La ciberseguridad está rodeada de algunos mitos muy resistentes y perniciosos. Desde un punto de vista práctico, el mayor problema que generan estas falsas creencias es que se invierte más tiempo explicando por qué lo son y desmintiendo a los usuarios que explicando información útil.
Se pierde foco y confianza. Además, el ruido de fondo, inexacto e incluso a veces absurdo, desgasta la visión sobre la ciberseguridad. Se sigue marginando como algo incomprensible, solo para unos pocos… o directamente prescindible.
Aun así, voy a contar aquí tres mitos inútiles sobre malware y ciberseguridad que perduran 30 años después para intentar, una vez zanjado el asunto, comenzar una discusión constructiva y no solo destructiva de mitos. Más nos vale.
Primero
El malware (virus es una palabra algo obsoleta) son programas (no magia) que se crean con ánimo de lucro por parte de atacantes que saben cómo monetizar la ejecución en un ordenador ajeno. No los crean las casas antivirus para meter miedo ni generar negocio. En todo caso, explican cómo funcionan con una intención didáctica y de “venta” de capacidad de detección y análisis. No necesitan asustar.
Bastante tienen con los atacantes actuales que quieren (y saben) sacar el máximo provecho con actividades como ransomware a gran escala, ciberarmas, etc. El mundo del malware está profesionalizado desde aproximadamente 2010 y desde poco después se encuentra extremadamente enfocado en extorsionar a grandes empresas, perpetrar ataques dirigidos y en ámbitos militares ya está concebido como ciberarma.
Y esto ha hecho que los ataques a los usuarios “de a pie” hayan disminuido en favor de grandes golpes a las compañías a las que extorsionan. ¿Cuándo fue la última vez que percibiste una infección limitante en tu ordenador o que tu cuñado te llamó para limpiar el suyo? Probablemente hace más de lo que piensas o al menos ocurre con menor frecuencia que hace 10 años. También ha influido la mejora en la seguridad del sistema operativo y de los programas, además de la migración a la nube que facilita el parcheo.
Segundo
Insisto: el malware son programas que se crean con ánimo de lucro por parte de atacantes que saben cómo monetizar la ejecución en un ordenador ajeno. Y da exactamente igual el tipo de sistema operativo que albergue. Incluso si es alguno exótico usado en la industria pesada para gestión de brazos robóticos.
Todo lo que tenga un sistema operativo no solo es susceptible de ser atacado, sino que realmente es atacado en mayor o menor medida. Históricamente se ha asociado el malware a Windows cuando en realidad en ciertos entornos de ataques de ransomware, el malware para otros sistemas operativos está más cotizado y se les vulnera con frecuencia.
Tercero
Una vez más, el malware se crea con ánimo de lucro por parte de atacantes que saben cómo monetizar la ejecución en un ordenador ajeno y eso incluye el de cualquier usuario.
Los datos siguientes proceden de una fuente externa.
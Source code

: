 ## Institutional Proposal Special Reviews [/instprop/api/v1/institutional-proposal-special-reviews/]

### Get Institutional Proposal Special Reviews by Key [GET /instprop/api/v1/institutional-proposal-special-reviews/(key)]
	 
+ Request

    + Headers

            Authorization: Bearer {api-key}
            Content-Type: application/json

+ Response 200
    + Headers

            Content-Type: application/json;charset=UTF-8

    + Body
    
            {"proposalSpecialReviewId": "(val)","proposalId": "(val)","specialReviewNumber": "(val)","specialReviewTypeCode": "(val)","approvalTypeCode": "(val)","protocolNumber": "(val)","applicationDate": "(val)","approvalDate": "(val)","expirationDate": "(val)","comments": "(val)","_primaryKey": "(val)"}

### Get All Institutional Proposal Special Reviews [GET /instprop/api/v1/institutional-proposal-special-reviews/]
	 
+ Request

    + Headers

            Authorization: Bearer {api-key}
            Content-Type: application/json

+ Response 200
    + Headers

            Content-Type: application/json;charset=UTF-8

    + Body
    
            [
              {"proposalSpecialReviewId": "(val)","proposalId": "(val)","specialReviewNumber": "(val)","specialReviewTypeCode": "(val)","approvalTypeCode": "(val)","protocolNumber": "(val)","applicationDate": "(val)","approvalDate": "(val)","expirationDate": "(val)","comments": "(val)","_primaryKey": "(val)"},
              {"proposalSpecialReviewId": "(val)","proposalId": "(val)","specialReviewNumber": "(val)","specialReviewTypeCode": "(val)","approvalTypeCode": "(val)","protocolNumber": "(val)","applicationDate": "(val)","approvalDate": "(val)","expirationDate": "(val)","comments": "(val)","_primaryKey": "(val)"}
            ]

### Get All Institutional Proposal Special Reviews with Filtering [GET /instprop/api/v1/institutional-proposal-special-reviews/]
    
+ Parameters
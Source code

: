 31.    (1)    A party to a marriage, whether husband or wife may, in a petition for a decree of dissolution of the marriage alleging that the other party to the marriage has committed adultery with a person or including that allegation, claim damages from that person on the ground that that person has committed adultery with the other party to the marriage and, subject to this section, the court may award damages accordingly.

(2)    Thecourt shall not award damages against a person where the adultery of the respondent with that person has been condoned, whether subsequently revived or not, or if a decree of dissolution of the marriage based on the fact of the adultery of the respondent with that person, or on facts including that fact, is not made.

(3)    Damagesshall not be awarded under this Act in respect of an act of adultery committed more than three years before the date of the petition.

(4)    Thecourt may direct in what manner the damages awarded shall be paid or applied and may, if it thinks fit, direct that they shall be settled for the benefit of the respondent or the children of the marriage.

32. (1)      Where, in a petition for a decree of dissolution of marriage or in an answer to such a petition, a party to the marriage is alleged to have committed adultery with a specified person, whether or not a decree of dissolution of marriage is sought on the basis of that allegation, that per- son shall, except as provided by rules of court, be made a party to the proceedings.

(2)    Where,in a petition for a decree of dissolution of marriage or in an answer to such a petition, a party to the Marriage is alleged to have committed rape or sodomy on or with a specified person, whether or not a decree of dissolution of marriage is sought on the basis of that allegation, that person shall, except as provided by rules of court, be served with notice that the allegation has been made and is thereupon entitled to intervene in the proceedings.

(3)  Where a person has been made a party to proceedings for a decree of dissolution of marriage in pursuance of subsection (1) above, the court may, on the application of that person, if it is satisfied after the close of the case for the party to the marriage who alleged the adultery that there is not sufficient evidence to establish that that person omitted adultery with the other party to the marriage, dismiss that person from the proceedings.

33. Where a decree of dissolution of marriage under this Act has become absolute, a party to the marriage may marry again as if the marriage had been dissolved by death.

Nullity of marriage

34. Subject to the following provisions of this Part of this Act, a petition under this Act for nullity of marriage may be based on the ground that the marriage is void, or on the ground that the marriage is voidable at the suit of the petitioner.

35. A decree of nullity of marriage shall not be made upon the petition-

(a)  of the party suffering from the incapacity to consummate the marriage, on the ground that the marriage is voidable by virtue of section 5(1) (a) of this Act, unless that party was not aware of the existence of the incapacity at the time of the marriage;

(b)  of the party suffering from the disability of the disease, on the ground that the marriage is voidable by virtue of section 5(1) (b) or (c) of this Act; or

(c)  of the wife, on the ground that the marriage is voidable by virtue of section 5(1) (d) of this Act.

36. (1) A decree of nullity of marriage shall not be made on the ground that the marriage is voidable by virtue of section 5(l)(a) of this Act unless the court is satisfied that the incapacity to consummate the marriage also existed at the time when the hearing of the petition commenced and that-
Allá donde exista un sistema operativo, acudirá. Y solo hay una manera de que el malware lance su ataque: ejecutándolo.
Y, a su vez, solo hay dos maneras de ejecutar: o bien lo hacemos nosotros mismos lanzando con doble clic y aceptando todas las advertencias (creyendo que se trata de otro programa) o aprovechan una vulnerabilidad. El primer caso se evita sabiendo muy bien qué se está ejecutando (lo que requiere cierta formación). El segundo caso es más sencillo porque la mayoría de las vulnerabilidades se eliminan con la actualización y una pequeña revisión de la configuración del sistema (lo que requiere también formación).
La conclusión es que el malware lo crean atacantes para los que son potenciales víctimas todos los sistemas de todas las personas, siempre que exista un lucro. Y disponemos de formas relativamente sencillas y eficaces de evitarlo. A partir de esta eliminación de prejuicios y mitos, deberíamos comenzar a abordar esa formación básica (que no solo concienciación) necesaria para conseguirlo. Porque la ciberseguridad no es cosa de algunos. Afecta y concierne no solo ya al que manipule, sino que estamos en un punto en el que es importante para todo el que simplemente mire una pantalla.